• **Supplied records**:
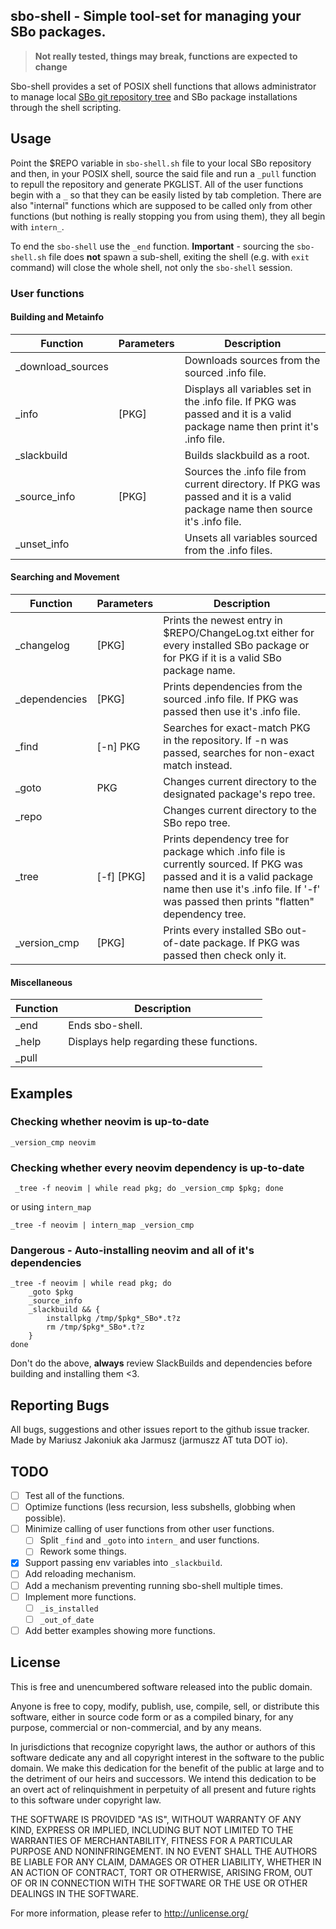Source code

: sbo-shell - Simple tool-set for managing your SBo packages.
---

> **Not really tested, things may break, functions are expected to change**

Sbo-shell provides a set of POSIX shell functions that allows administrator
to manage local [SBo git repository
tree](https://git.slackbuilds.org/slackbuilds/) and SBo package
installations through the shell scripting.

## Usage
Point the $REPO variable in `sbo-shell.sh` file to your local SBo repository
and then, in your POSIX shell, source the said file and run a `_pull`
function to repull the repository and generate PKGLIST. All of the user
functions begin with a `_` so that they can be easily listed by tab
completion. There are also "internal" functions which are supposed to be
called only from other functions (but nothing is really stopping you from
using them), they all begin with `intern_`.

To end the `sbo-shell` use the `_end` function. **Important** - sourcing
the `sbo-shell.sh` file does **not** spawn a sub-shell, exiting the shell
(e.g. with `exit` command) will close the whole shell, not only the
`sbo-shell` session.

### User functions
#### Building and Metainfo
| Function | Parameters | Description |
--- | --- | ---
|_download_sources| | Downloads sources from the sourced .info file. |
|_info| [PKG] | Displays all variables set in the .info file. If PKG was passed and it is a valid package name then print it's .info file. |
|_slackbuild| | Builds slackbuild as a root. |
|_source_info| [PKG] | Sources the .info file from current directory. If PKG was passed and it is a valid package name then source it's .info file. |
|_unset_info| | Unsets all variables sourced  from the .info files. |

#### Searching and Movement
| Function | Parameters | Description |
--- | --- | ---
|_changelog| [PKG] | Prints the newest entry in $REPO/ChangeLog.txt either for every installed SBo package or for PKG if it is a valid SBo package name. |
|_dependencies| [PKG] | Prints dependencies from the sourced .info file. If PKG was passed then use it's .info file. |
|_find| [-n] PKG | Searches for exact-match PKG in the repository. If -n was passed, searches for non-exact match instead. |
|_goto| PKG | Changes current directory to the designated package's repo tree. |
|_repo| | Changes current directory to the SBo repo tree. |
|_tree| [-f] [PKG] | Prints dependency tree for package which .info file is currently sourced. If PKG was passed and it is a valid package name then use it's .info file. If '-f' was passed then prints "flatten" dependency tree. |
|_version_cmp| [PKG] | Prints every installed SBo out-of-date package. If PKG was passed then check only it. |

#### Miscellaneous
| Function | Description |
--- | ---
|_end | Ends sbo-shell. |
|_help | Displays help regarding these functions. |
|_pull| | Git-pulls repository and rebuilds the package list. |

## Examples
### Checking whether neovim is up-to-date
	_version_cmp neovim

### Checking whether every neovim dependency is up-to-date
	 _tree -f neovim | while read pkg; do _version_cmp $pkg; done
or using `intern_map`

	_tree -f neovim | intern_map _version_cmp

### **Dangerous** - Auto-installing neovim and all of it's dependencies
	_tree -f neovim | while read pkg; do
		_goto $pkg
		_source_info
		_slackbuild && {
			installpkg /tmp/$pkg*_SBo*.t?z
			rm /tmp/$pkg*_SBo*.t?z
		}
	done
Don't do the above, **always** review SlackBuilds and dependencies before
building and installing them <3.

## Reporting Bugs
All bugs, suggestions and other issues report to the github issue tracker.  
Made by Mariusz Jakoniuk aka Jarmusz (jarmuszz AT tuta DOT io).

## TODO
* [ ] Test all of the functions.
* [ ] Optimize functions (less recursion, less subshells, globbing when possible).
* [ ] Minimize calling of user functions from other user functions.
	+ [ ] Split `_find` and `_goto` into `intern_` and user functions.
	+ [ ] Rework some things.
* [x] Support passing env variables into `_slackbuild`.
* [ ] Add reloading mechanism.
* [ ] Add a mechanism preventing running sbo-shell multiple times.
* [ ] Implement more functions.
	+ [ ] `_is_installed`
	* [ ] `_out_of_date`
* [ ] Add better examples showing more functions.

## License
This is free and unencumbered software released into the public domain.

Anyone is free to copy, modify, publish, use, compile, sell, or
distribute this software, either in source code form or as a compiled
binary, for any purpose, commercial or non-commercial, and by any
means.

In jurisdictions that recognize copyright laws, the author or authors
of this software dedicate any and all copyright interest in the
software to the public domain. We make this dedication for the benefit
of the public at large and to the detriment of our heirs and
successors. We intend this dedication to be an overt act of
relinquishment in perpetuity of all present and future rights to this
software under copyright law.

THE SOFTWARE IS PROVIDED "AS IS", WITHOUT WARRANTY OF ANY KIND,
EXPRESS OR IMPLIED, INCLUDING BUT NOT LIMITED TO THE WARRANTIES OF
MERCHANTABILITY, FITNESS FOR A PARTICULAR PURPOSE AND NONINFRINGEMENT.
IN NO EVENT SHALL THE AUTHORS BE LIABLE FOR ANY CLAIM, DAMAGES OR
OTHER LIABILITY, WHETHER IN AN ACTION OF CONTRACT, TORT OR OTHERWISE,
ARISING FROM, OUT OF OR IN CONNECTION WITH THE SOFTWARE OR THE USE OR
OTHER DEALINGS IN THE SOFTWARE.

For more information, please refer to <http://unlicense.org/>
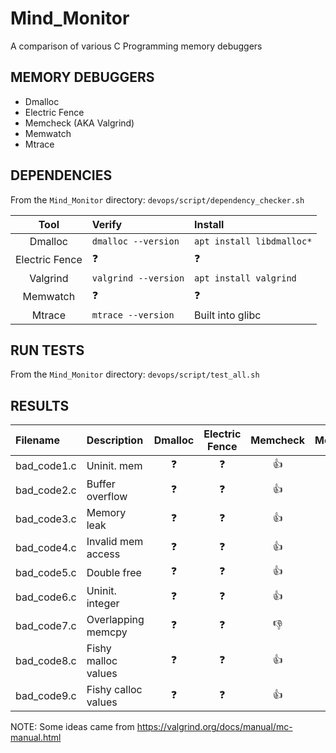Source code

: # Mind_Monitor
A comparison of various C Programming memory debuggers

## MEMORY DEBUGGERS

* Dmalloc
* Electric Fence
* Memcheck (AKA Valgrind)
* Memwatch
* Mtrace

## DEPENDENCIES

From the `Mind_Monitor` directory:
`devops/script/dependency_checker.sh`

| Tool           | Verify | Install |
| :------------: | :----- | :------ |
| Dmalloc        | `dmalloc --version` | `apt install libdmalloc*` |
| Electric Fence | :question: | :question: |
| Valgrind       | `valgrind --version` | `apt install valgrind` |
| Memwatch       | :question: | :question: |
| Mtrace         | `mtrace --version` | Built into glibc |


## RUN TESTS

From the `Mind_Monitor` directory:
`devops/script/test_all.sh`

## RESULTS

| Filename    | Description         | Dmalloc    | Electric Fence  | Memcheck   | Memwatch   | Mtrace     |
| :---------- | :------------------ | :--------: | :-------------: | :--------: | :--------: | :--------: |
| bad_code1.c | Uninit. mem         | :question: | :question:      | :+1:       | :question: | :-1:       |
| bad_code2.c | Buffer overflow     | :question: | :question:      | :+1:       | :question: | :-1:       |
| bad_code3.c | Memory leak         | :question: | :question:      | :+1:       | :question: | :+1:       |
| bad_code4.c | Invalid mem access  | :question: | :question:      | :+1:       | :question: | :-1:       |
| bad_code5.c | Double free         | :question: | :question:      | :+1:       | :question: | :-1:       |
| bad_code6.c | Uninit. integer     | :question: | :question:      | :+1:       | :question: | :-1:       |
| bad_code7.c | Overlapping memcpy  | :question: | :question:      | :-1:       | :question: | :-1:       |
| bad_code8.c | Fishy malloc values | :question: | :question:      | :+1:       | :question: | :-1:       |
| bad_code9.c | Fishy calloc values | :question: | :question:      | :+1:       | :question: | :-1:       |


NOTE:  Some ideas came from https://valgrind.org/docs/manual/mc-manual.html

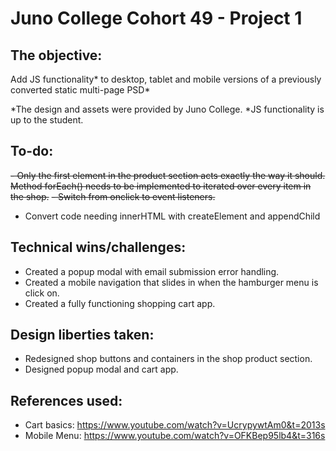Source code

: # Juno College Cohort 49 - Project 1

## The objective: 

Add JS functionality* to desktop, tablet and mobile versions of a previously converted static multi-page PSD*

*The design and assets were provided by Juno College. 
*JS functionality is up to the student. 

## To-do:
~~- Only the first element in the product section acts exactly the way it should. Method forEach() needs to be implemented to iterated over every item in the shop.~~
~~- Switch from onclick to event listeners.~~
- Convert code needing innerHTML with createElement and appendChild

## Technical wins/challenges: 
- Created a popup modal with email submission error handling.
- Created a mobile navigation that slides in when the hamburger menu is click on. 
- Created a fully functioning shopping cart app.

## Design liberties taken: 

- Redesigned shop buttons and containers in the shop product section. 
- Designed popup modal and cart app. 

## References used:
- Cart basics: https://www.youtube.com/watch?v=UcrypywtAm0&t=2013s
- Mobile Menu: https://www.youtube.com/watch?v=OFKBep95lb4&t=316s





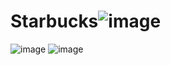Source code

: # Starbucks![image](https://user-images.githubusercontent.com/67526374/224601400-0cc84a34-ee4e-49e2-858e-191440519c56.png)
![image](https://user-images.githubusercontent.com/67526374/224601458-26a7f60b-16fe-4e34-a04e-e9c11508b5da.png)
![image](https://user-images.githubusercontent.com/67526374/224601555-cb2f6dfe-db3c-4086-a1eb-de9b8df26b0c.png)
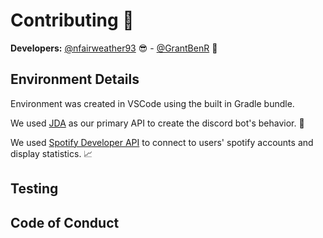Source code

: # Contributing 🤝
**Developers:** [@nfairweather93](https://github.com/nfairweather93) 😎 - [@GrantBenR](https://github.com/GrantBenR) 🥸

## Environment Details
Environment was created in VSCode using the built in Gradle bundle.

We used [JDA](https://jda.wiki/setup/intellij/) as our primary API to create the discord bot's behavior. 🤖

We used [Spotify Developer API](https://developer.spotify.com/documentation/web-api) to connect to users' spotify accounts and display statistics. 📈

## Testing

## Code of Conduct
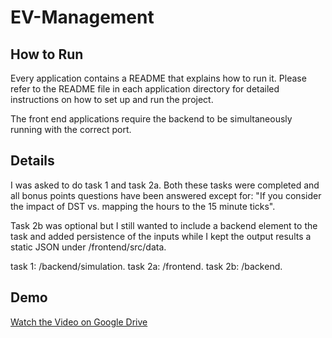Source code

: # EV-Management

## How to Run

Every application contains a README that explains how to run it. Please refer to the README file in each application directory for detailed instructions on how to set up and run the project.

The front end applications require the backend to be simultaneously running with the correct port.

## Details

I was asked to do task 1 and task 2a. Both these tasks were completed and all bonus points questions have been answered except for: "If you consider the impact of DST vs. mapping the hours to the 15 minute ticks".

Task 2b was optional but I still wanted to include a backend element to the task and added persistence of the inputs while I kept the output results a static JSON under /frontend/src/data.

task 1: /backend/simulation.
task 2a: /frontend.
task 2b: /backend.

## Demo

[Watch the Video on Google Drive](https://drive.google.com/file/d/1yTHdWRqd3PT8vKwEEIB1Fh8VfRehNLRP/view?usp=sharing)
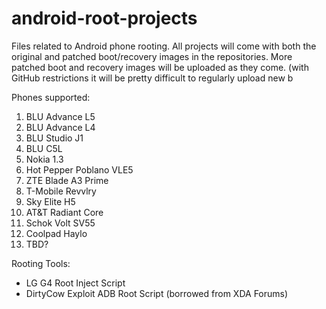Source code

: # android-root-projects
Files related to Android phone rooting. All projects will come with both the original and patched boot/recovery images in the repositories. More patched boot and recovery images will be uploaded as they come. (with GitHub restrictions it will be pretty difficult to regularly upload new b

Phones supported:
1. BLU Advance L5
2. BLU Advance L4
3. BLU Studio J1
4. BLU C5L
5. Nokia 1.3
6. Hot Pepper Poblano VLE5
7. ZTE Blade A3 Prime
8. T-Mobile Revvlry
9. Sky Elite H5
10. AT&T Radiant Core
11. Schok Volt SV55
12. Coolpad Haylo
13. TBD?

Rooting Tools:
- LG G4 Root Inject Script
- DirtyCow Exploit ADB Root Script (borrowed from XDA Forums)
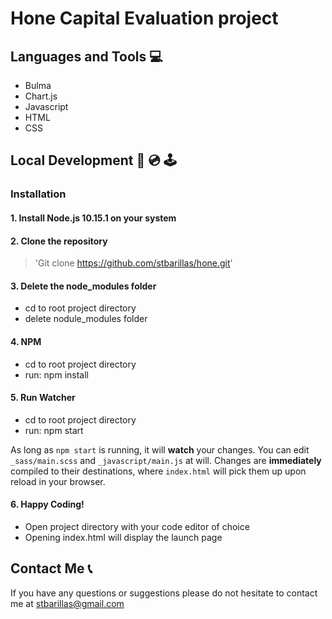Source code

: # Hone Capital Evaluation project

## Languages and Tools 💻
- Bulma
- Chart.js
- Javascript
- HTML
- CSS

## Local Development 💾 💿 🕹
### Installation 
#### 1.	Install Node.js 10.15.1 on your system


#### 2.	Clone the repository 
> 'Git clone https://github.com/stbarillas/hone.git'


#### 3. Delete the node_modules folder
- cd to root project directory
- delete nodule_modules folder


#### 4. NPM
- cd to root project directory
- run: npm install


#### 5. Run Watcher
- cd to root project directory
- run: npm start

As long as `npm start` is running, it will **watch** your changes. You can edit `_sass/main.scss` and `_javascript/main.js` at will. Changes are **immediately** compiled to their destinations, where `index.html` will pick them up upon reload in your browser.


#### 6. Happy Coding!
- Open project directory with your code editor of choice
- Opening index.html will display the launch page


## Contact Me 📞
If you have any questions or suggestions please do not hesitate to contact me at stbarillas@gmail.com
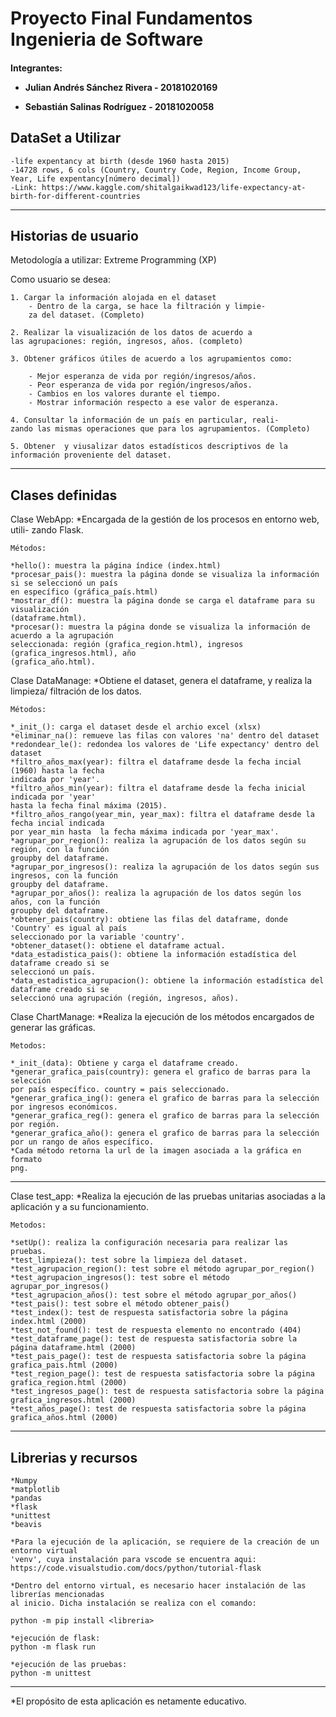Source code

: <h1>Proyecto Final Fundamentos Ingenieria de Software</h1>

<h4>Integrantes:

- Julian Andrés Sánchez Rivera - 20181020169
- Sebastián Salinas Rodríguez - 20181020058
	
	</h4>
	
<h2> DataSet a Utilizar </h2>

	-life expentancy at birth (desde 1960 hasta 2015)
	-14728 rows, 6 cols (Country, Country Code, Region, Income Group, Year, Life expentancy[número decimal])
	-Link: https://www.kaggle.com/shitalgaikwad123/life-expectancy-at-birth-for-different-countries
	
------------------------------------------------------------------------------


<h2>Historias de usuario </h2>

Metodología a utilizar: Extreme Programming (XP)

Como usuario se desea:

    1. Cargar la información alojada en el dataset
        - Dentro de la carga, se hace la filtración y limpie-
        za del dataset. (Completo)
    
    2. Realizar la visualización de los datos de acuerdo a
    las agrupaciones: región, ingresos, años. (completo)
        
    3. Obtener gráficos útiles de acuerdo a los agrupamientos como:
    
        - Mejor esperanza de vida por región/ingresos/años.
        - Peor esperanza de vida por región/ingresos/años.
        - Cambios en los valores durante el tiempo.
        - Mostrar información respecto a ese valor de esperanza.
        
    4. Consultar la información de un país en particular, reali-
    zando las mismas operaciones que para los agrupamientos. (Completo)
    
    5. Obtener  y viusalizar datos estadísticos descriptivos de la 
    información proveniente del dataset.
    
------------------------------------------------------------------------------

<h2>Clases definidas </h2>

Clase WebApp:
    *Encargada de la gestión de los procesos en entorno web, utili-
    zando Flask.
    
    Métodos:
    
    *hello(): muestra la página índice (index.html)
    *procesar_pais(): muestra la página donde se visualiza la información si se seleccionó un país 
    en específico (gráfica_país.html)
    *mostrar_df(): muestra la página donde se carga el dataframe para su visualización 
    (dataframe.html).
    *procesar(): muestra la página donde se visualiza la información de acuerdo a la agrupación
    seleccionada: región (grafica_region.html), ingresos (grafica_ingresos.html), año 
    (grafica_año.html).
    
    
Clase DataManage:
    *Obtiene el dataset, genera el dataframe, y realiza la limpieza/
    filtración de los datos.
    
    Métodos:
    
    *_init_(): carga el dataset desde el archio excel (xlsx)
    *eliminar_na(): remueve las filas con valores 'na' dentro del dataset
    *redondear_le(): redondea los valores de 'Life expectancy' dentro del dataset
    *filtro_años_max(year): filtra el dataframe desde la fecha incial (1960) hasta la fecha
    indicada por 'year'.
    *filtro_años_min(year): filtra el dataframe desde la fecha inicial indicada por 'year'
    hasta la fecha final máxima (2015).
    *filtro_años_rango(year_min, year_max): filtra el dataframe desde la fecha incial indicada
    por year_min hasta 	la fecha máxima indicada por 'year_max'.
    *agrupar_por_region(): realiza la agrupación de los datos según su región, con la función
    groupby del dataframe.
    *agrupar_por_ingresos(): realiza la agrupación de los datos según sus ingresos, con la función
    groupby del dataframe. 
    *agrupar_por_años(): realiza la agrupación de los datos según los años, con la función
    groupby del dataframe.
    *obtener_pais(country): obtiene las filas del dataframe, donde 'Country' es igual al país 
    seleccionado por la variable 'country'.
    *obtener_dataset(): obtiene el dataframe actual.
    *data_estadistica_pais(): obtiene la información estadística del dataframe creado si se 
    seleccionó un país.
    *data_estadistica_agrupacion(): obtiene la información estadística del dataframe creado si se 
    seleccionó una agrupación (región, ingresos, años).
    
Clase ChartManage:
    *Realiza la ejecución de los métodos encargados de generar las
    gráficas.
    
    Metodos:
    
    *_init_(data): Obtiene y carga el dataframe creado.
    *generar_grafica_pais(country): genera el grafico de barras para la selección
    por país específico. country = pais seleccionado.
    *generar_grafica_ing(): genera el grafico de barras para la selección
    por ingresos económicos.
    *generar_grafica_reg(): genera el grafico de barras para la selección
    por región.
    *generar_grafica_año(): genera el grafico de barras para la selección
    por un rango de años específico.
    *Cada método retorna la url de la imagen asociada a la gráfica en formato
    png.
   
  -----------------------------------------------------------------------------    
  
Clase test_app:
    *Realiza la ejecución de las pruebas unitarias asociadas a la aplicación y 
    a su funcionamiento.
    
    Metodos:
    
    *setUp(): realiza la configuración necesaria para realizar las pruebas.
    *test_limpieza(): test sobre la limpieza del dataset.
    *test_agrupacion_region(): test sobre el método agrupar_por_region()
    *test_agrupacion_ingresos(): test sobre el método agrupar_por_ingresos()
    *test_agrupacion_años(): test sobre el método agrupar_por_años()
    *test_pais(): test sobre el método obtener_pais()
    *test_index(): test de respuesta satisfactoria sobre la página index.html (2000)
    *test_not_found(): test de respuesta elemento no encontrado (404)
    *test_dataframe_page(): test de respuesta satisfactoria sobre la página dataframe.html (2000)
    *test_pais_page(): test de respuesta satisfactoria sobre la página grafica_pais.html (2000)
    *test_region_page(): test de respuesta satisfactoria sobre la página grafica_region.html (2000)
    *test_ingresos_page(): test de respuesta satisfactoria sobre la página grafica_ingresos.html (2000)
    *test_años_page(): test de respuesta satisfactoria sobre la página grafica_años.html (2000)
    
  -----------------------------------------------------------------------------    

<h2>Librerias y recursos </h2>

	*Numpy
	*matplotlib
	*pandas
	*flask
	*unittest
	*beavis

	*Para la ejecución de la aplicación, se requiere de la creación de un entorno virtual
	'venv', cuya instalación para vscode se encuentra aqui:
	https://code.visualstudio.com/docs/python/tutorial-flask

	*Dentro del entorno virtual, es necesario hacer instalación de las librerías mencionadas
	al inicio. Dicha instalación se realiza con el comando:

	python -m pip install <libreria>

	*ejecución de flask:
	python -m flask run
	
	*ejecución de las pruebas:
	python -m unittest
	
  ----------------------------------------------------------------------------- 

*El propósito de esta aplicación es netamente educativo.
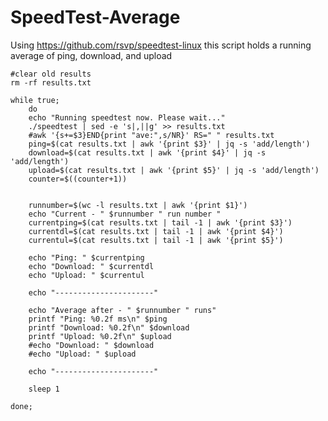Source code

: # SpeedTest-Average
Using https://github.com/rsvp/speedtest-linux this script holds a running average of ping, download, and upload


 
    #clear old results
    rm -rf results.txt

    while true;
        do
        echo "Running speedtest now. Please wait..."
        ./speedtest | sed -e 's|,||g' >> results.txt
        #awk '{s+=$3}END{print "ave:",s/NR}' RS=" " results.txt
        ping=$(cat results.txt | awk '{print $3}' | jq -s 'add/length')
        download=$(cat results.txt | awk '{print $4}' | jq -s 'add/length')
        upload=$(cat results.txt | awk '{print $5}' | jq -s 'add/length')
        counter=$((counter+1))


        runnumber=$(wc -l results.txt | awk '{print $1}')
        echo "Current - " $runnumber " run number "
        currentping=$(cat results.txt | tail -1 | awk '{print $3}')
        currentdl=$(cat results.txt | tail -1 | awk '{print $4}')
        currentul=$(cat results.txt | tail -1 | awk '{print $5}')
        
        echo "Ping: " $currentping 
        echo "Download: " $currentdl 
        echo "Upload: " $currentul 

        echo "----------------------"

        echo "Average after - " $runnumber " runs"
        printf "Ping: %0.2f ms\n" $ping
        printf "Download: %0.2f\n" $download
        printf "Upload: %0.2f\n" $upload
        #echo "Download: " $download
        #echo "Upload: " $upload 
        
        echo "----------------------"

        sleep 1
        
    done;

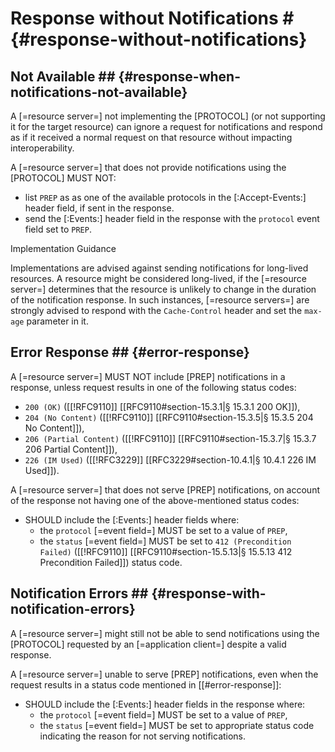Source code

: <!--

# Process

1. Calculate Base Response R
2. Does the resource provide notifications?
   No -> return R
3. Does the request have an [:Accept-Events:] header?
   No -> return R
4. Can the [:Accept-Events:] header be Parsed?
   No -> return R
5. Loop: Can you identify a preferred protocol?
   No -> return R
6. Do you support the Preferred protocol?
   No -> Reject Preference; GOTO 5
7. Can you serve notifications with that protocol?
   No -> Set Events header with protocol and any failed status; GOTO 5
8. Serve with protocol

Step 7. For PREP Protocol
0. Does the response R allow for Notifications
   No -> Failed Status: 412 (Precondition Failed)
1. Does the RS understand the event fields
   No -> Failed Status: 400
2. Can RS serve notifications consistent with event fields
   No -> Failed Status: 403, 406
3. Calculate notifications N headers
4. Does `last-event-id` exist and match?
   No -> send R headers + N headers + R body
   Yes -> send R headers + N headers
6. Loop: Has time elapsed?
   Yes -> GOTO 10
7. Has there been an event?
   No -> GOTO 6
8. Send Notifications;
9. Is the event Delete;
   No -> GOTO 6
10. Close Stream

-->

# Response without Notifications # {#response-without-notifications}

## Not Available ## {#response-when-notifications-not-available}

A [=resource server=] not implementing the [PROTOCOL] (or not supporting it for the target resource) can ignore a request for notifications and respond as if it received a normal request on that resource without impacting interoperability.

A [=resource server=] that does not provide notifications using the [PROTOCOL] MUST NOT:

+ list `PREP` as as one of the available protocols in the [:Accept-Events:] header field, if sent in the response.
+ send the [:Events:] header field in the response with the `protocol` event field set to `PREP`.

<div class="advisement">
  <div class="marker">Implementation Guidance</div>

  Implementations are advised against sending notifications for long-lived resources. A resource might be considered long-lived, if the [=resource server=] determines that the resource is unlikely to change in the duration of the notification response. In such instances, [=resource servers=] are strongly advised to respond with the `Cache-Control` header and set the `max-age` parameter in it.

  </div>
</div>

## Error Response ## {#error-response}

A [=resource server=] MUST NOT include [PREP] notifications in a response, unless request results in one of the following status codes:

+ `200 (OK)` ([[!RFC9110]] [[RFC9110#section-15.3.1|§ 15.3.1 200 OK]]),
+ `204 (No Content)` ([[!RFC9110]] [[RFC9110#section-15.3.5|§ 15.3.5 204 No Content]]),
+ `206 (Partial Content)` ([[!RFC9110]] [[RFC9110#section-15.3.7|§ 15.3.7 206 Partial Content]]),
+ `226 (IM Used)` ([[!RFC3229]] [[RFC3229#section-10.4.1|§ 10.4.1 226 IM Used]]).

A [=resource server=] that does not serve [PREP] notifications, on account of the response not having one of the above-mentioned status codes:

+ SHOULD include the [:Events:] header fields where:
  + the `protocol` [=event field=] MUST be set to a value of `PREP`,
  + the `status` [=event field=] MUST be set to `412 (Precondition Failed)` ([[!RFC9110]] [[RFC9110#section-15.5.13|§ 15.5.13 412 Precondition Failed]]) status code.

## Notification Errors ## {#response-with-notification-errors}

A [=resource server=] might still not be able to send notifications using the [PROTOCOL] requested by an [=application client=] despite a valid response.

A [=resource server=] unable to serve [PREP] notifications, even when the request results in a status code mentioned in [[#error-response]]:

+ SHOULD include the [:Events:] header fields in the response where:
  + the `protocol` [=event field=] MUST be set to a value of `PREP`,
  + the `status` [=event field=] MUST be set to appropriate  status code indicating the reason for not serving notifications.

• **What to produce**: Going through the entries above line by line, work out how many lines include the word "Precondition". Only the number is required.

• **Response below**: 2